Of course, I didn’t really need a watch to tell me this either. When I had made the switch to telecommuting, I was grateful I no longer had to take New York’s hellish subway every day, but I also missed out on two and a half miles my daily commute once required. I don’t need to walk to buy a lunch, which is great for the wallet but bad for the ticker. I became complacent sitting behind a computer, which made it all too easy to brush off a certain degree of inactivity. The day after my physical, I finally went out and did what I hadn’t done in months: I went for a run, even though running is awful.
While I have used a couple hybrid smartwatches during exercise, the Steel HR blows them out of the water in terms of actual usefulness while working out. The key is that “HR.” As of writing, the Nokia Steel HR (formerly the Withings Steel HR, before Nokia’s acquisition of the French tech brand) is the only analog hybrid on the market that can measure your heart rate, which it does through an optical sensor on the back of the case. That means that when you’re working out, you get a constant reading of your heart rate.

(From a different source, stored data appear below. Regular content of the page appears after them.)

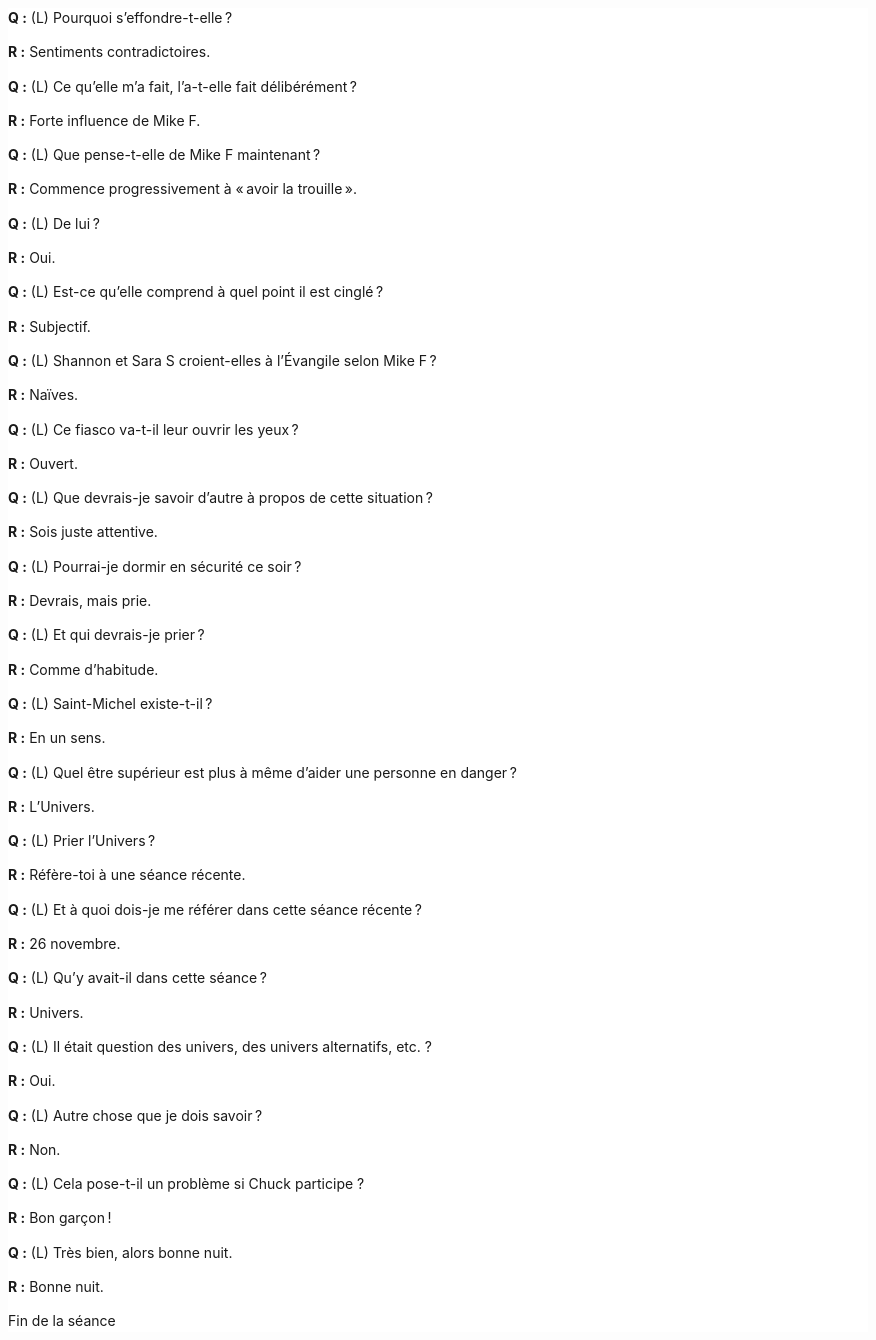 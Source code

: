 **Q :** (L) Pourquoi s’effondre-t-elle ?

**R :** Sentiments contradictoires.

**Q :** (L) Ce qu’elle m’a fait, l’a-t-elle fait délibérément ?

**R :** Forte influence de Mike F.

**Q :** (L) Que pense-t-elle de Mike F maintenant ?

**R :** Commence progressivement à « avoir la trouille ».

**Q :** (L) De lui ?

**R :** Oui.

**Q :** (L) Est-ce qu’elle comprend à quel point il est cinglé ?

**R :** Subjectif.

**Q :** (L) Shannon et Sara S croient-elles à l’Évangile selon Mike F ?

**R :** Naïves.

**Q :** (L) Ce fiasco va-t-il leur ouvrir les yeux ?

**R :** Ouvert.

**Q :** (L) Que devrais-je savoir d’autre à propos de cette situation ?

**R :** Sois juste attentive.

**Q :** (L) Pourrai-je dormir en sécurité ce soir ?

**R :** Devrais, mais prie.

**Q :** (L) Et qui devrais-je prier ?

**R :** Comme d’habitude.

**Q :** (L) Saint-Michel existe-t-il ?

**R :** En un sens.

**Q :** (L) Quel être supérieur est plus à même d’aider une personne en danger ?

**R :** L’Univers.

**Q :** (L) Prier l’Univers ?

**R :** Réfère-toi à une séance récente.

**Q :** (L) Et à quoi dois-je me référer dans cette séance récente ?

**R :** 26 novembre.

**Q :** (L) Qu’y avait-il dans cette séance ?

**R :** Univers.

**Q :** (L) Il était question des univers, des univers alternatifs, etc. ?

**R :** Oui.

**Q :** (L) Autre chose que je dois savoir ?

**R :** Non.

**Q :** (L) Cela pose-t-il un problème si Chuck participe ?

**R :** Bon garçon !

**Q :** (L) Très bien, alors bonne nuit.

**R :** Bonne nuit.

Fin de la séance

This is great compared to other hybrids, as you can adjust your pace to make sure your heart rate is in the sweet spot. Also unlike other hybrids, the Steel HR displays a running time for your workout.
One of its critical features is a screen in the guise of a sub-dial at 12 o’clock. Other manufacturers have shied away from screens in favor of old-school gauges that monitor the progress of your set goal, perhaps in some attempt to preserve the sanctity of the purely-analog watch, but a screen is just so much better at giving you nuanced information. I do understand the desire to keep things classically styled, but if you have the black-dial variant there’s not much to indicate the Steel HR is anything other than a regular quartz watch — that screen sub-dial shuts down and blends in with the rest of the dial unless you press in the crown. When you do, you get basic info like the date, your current heart rate, your daily steps, calories burned and the distance traveled.

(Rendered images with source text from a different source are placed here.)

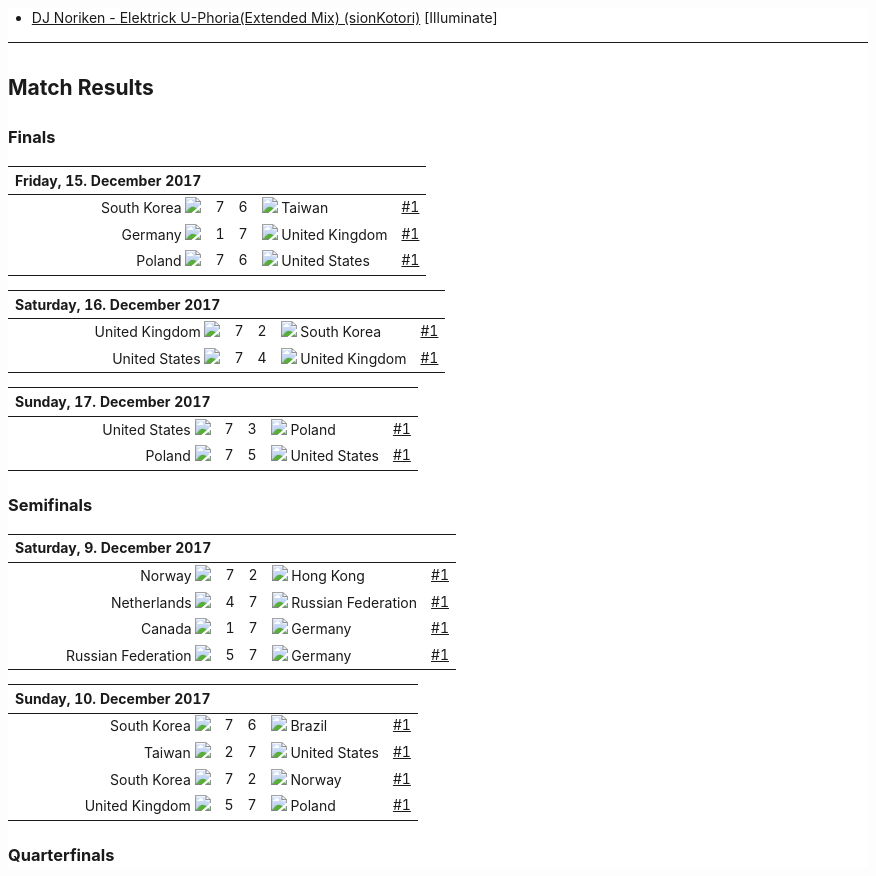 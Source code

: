   - [DJ Noriken - Elektrick U-Phoria(Extended Mix) (sionKotori)](http://osu.ppy.sh/b/854972&m=0) [Illuminate]

* * *

## Match Results

### Finals

|                 Friday, 15. December 2017 |   |   |                                              |                                                     |
| -----------------------------------------:|:-:|:-:|:-------------------------------------------- |:---------------------------------------------------:|
| South Korea ![](/wiki/shared/flag/KR.gif) | 7 | 6 | ![](/wiki/shared/flag/TW.gif) Taiwan         | [#1](https://osu.ppy.sh/community/matches/38335947) |
|     Germany ![](/wiki/shared/flag/DE.gif) | 1 | 7 | ![](/wiki/shared/flag/GB.gif) United Kingdom | [#1](https://osu.ppy.sh/community/matches/38346733) |
|      Poland ![](/wiki/shared/flag/PL.gif) | 7 | 6 | ![](/wiki/shared/flag/US.gif) United States  | [#1](https://osu.ppy.sh/community/matches/38350684) |

|                  Saturday, 16. December 2017 |   |   |                                              |                                                     |
| --------------------------------------------:|:-:|:-:|:-------------------------------------------- |:---------------------------------------------------:|
| United Kingdom ![](/wiki/shared/flag/GB.gif) | 7 | 2 | ![](/wiki/shared/flag/KR.gif) South Korea    | [#1](https://osu.ppy.sh/community/matches/38367964) |
|  United States ![](/wiki/shared/flag/US.gif) | 7 | 4 | ![](/wiki/shared/flag/GB.gif) United Kingdom | [#1](https://osu.ppy.sh/community/matches/38384430) |

|                   Sunday, 17. December 2017 |   |   |                                             |                                                     |
| -------------------------------------------:|:-:|:-:|:------------------------------------------- |:---------------------------------------------------:|
| United States ![](/wiki/shared/flag/US.gif) | 7 | 3 | ![](/wiki/shared/flag/PL.gif) Poland        | [#1](https://osu.ppy.sh/community/matches/38418895) |
|        Poland ![](/wiki/shared/flag/PL.gif) | 7 | 5 | ![](/wiki/shared/flag/US.gif) United States | [#1](https://osu.ppy.sh/community/matches/38421285) |

### Semifinals

|                       Saturday, 9. December 2017 |   |   |                                                  |                                                     |
| ------------------------------------------------:|:-:|:-:|:------------------------------------------------ |:---------------------------------------------------:|
|             Norway ![](/wiki/shared/flag/NO.gif) | 7 | 2 | ![](/wiki/shared/flag/HK.gif) Hong Kong          | [#1](https://osu.ppy.sh/community/matches/38181607) |
|        Netherlands ![](/wiki/shared/flag/NL.gif) | 4 | 7 | ![](/wiki/shared/flag/RU.gif) Russian Federation | [#1](https://osu.ppy.sh/community/matches/38186618) |
|             Canada ![](/wiki/shared/flag/CA.gif) | 1 | 7 | ![](/wiki/shared/flag/DE.gif) Germany            | [#1](https://osu.ppy.sh/community/matches/38190989) |
| Russian Federation ![](/wiki/shared/flag/RU.gif) | 5 | 7 | ![](/wiki/shared/flag/DE.gif) Germany            | [#1](https://osu.ppy.sh/community/matches/38196035) |

|                    Sunday, 10. December 2017 |   |   |                                             |                                                     |
| --------------------------------------------:|:-:|:-:|:------------------------------------------- |:---------------------------------------------------:|
|    South Korea ![](/wiki/shared/flag/KR.gif) | 7 | 6 | ![](/wiki/shared/flag/BR.gif) Brazil        | [#1](https://osu.ppy.sh/community/matches/38206986) |
|         Taiwan ![](/wiki/shared/flag/TW.gif) | 2 | 7 | ![](/wiki/shared/flag/US.gif) United States | [#1](https://osu.ppy.sh/community/matches/38209295) |
|    South Korea ![](/wiki/shared/flag/KR.gif) | 7 | 2 | ![](/wiki/shared/flag/NO.gif) Norway        | [#1](https://osu.ppy.sh/community/matches/38219678) |
| United Kingdom ![](/wiki/shared/flag/GB.gif) | 5 | 7 | ![](/wiki/shared/flag/PL.gif) Poland        | [#1](https://osu.ppy.sh/community/matches/38223284) |

### Quarterfinals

The Steel HR also bests other hybrids in user-friendliness. Syncing to your smartphone is quick and automatic (you don’t need to press in the crow). The accompanying HelathMate app is also intuitive. It gives a clear readout of activity data, sleep data and allows you to set alarms, which are far better than a typical smartphone alarm. The watch vibrates at the set time to jostle you awake which is not only a more pleasant way to wake up, it also only wakes you up. Your significant other will appreciate this.

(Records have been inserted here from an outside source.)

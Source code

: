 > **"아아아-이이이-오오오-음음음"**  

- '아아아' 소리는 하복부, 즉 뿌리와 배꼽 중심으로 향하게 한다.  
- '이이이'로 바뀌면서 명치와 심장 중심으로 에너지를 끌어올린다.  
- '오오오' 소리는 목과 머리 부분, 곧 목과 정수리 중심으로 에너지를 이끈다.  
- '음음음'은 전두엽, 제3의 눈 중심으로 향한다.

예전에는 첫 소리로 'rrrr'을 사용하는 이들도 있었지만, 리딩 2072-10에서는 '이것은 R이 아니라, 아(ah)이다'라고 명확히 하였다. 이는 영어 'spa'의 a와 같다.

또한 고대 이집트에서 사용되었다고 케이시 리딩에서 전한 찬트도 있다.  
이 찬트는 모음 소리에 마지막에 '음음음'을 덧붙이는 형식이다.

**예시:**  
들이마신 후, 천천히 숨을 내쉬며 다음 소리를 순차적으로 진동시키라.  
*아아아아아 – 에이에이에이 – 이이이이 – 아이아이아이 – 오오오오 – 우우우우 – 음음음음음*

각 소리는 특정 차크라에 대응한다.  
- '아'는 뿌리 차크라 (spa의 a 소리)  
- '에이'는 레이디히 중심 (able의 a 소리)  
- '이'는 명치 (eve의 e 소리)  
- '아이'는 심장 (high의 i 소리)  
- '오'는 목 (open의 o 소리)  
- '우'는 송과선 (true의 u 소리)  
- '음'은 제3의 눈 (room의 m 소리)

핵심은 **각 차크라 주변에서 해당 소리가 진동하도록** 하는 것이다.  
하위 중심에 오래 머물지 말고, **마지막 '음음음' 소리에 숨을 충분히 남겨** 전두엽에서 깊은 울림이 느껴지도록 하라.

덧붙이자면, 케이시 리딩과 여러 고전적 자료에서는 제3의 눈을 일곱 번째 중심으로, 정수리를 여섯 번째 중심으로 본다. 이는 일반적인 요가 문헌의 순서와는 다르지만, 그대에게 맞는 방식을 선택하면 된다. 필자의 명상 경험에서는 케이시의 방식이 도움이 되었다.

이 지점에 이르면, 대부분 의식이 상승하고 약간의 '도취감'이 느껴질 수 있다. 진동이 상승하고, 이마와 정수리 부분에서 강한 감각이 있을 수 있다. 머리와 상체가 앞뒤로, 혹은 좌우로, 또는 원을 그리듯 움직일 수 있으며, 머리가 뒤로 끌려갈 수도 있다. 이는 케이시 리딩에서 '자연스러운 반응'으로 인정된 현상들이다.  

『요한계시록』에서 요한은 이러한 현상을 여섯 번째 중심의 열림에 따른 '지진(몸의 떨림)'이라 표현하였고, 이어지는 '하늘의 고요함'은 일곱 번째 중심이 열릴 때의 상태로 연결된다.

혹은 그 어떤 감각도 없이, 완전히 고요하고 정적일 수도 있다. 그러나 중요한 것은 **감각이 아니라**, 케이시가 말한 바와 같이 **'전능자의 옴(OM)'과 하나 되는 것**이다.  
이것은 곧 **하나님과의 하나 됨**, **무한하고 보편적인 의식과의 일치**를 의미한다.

This is to say nothing of the watch’s construction. The Steel HR’s case is light, thin and, while not polished to the point where it could pass as a dress watch, it’s trim enough not to hint at its connected leanings and to work in most (if not all) casual situations. It looks just as good as any other hybrid out there — the minimalist Bauhaus aesthetic works well. The silicon strap (specced on my review unit) affixed to the Steel HR is made from a particularly soft, supple rubber. So while it isn’t exactly luxurious, it makes it incredibly comfortable to wear in bed.
There are still shortcomings. Those looking for hardcore fitness trackers probably won’t be impressed. The watch relies on its step counter to register distances, so it isn’t as accurate as a GPS-enabled fitness tracker. Further, its fitness tracking abilities are mostly limited to running and swimming. There aren’t many other smart features beyond fitness tracking either — you can get phone and text notifications, but that’s pretty much it. Users may also be dismayed by the 25-day battery life (potentially shorter depending on how often you use the heart rate monitor), though recharging the lithium-ion battery only takes about an hour.
But while it still may be inherently compromised when compared to full-on smartwatches, as far as hybrids go, this feels like the most realized example yet. No, it may not work for hardcore fitness buffs or, conversely, techies looking for the latest and greatest in features. But for a writer who could stand to get out a little more? It proved to be almost perfect.